Over the years, I’ve developed a tradition of fasting to bring in the new year. For 2021, I did a 21-day Daniel Fast, praying that I’d get a word from God to carry me through the year. On January 21, seventeen days into my fast, God gave me the word “diligence”.
Diligence: Constant and earnest effort to accomplish what is undertaken
This word came after months of praying scriptures over my life (and the life of others) to be steadfast, persistent, and a servant of Christ. With this revelation, I recorded a voice memo to hold myself accountable for the year:
“Diligence is working with constant effort; not giving up; accomplishing what is undertaken, which is being a servant and being a disciple in the body of Christ. 2021 is the year of seeing the revival through to the end; the year of making my calling and election sure, working heartily unto God, and doing everything unto God. This is the year of diligence. I want 2021 to be a year of doing everything for the glory of God. Take faithfulness and run with it. I want my life to be evidence for the glory of God. I’m declaring that I will reap what I sow. May God be pleased with me and say well done.”
It is with this heart posture that I took on the year. I was full of fire and optimism, fully determined to persist, no matter what came my way, and fully insistent on abiding in Christ through it all. And 2021, with all of its highs and lows, gave me no choice but to be diligent.

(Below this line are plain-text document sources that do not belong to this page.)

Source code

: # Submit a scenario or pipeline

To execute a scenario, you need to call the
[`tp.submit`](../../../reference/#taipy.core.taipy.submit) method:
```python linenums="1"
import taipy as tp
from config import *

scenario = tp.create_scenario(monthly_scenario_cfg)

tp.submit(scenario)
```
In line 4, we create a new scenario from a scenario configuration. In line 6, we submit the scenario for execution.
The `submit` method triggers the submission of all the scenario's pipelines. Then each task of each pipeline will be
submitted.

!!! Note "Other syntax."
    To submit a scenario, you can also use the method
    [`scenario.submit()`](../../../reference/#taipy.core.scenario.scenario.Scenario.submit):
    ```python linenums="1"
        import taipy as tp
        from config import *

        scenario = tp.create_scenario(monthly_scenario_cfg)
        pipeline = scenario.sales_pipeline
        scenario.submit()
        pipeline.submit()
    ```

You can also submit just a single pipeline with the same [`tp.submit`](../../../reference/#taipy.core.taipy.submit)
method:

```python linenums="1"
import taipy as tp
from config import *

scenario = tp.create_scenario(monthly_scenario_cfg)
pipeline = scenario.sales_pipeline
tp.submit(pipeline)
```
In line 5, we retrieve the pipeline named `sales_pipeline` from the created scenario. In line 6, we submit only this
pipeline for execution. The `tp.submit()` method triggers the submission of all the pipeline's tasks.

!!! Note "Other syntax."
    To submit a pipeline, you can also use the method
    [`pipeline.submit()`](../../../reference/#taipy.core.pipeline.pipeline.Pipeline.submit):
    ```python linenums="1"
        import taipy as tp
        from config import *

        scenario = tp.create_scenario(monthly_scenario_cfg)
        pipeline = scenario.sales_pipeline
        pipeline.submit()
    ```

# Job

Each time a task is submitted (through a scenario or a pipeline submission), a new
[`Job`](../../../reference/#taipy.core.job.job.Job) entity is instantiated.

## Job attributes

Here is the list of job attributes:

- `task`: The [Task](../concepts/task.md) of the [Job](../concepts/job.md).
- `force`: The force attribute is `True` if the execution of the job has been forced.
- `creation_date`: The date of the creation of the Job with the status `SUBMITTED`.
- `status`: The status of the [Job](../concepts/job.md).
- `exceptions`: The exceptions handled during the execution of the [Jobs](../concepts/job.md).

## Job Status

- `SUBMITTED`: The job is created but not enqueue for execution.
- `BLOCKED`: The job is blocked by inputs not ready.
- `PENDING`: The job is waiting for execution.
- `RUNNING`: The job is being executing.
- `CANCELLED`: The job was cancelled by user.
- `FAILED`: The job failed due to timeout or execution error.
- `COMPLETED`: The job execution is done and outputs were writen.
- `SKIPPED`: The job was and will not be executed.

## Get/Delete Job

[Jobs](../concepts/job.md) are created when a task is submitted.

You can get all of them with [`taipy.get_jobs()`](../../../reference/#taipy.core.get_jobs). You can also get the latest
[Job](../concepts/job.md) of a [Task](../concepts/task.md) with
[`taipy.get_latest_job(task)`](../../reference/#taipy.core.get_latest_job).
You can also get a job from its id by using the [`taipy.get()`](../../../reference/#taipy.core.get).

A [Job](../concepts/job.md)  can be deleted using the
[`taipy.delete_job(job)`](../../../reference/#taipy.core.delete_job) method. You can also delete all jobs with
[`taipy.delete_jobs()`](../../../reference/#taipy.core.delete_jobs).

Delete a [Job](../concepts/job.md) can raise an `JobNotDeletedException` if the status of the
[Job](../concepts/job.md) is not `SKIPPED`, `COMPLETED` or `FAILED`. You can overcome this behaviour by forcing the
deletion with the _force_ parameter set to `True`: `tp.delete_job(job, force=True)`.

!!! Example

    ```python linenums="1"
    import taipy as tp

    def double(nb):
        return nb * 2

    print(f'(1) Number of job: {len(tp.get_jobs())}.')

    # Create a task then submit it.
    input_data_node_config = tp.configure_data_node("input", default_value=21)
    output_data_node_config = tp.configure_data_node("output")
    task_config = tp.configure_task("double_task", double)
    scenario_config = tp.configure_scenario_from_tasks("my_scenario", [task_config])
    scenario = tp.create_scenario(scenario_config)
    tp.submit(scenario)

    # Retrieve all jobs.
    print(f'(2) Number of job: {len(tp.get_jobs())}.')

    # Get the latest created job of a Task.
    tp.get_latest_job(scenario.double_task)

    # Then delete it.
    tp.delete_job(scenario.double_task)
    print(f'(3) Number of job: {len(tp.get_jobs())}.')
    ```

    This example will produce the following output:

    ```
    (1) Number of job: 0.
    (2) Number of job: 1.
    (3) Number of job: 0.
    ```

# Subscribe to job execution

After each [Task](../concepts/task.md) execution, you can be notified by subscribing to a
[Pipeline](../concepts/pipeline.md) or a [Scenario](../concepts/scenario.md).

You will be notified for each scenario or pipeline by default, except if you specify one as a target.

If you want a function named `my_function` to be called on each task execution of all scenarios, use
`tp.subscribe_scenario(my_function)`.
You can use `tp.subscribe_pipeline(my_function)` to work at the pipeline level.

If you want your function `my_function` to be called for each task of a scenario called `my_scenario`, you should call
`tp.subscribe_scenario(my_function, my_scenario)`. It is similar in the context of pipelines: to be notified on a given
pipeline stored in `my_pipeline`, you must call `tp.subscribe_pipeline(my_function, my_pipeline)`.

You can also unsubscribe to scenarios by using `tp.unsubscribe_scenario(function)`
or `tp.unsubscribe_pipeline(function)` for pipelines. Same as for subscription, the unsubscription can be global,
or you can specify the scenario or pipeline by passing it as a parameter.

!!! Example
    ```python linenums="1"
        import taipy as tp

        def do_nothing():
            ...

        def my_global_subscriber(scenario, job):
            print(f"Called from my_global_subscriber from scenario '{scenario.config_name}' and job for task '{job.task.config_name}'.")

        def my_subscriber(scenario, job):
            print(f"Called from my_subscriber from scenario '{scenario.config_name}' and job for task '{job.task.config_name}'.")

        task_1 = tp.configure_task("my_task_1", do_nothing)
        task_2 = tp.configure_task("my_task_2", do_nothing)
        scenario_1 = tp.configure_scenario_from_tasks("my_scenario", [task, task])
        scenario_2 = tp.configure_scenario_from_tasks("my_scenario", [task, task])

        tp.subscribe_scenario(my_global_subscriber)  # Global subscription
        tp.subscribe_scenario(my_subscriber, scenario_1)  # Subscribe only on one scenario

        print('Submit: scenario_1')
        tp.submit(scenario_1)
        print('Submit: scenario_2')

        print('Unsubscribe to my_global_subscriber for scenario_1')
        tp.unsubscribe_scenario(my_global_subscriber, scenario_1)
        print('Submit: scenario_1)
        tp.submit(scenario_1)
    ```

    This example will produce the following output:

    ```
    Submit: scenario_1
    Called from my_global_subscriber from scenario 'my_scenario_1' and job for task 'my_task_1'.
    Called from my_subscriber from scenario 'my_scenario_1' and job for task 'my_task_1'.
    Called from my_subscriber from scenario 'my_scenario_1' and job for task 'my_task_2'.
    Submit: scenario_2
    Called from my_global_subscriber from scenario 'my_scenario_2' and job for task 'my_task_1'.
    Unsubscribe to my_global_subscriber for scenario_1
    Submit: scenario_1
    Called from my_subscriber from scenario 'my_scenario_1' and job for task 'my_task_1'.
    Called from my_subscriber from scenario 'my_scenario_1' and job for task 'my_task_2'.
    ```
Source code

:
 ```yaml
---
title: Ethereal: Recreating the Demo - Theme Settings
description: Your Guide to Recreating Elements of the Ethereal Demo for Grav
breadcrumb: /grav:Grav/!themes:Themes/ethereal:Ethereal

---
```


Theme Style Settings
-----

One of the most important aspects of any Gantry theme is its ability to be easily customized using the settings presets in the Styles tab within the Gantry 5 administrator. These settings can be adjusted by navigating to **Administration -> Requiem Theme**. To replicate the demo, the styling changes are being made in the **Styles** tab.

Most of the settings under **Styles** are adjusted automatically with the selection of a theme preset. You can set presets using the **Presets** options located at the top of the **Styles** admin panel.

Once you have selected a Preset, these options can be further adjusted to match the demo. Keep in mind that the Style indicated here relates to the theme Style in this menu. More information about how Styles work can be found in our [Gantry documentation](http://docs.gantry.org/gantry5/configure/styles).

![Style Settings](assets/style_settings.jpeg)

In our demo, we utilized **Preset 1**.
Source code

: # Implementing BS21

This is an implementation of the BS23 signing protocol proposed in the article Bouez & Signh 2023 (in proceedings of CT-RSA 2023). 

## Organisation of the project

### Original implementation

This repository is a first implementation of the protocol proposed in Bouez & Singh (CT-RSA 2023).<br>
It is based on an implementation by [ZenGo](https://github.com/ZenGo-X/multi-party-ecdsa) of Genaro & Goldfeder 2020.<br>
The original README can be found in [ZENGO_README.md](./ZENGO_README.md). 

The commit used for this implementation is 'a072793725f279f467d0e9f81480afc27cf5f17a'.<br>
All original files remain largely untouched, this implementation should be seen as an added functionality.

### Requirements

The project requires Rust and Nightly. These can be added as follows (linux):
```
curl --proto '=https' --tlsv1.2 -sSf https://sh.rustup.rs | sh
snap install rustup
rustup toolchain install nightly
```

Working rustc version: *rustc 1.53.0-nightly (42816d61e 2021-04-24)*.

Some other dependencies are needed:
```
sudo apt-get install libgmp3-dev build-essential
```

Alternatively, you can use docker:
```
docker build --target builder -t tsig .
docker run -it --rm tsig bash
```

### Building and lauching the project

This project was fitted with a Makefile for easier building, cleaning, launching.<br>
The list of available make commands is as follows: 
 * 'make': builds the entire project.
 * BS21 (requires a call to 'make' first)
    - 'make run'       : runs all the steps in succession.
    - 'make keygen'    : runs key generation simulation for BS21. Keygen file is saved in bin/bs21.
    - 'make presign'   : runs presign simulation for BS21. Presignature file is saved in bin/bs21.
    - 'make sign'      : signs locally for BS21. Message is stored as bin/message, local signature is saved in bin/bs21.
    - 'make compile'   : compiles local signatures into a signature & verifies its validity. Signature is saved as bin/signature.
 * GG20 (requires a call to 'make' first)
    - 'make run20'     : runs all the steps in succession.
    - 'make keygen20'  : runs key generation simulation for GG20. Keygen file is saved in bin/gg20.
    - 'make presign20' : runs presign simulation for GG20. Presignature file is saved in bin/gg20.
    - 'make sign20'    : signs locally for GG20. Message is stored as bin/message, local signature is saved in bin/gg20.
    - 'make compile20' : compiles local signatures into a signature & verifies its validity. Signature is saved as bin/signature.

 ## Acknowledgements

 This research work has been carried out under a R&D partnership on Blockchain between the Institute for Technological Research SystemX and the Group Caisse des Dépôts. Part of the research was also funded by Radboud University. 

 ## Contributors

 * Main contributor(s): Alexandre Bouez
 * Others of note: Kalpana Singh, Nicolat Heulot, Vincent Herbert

January brought the loss of my grandmother, after a well-fought battle with dementia and old age. February ushered in a winter storm and a difficult bout of seasonal depression. March, April and May came with continuous spiritual warfare in my home. June, July and August brought the loss of family friend, after family friend, after family friend. September gave the heartbreaking loss of my older brother. October brought grief. November gave more spiritual warfare. December ushered in the weight of grief-stricken memories.
In all of this devastation and loss, I was tempted to give up. To quit loving my family, to quit serving my friends, to quit praying and fasting, to quit leading. And yet, God, in all His loving-kindness and tender mercy, ministered to my spirit. Stand firm. Persevere. Work unto the Lord.
Slowly but surely, my diligence could not be measured. I could not count how many times I wanted to give up. I could not track how many injustices I persisted through. I could not number how many times I wanted to fall, but chose to stand firm.
Through every trial and tribulation, my diligence was no longer about external validation, but internal resilience.
I had to press, even if no one saw. I had to fast, pray, and war, even if no one knew. I had to be unmovable because there would be no shift without my diligence. In a year of trial, I developed character, not simply because life made it so, but because I understood God’s character. As I experienced weakness, God showed me His strength. When I felt lost, God showed me His guidance. When I forgot who I was, God reminded me. When I felt like I was losing every battle, God showed me His victory.
I declared 2021 to be a year of diligence, and I most certainly reaped what I sowed. I know that my diligence was not in vain, for “anyone who believes in [the Lord] will never be put to shame” (Romans 10:11). Be resolved knowing that when you boldly place your trust in the Lord, He, who is a faithful promise keeper, will deliver on His Word and show you His victory.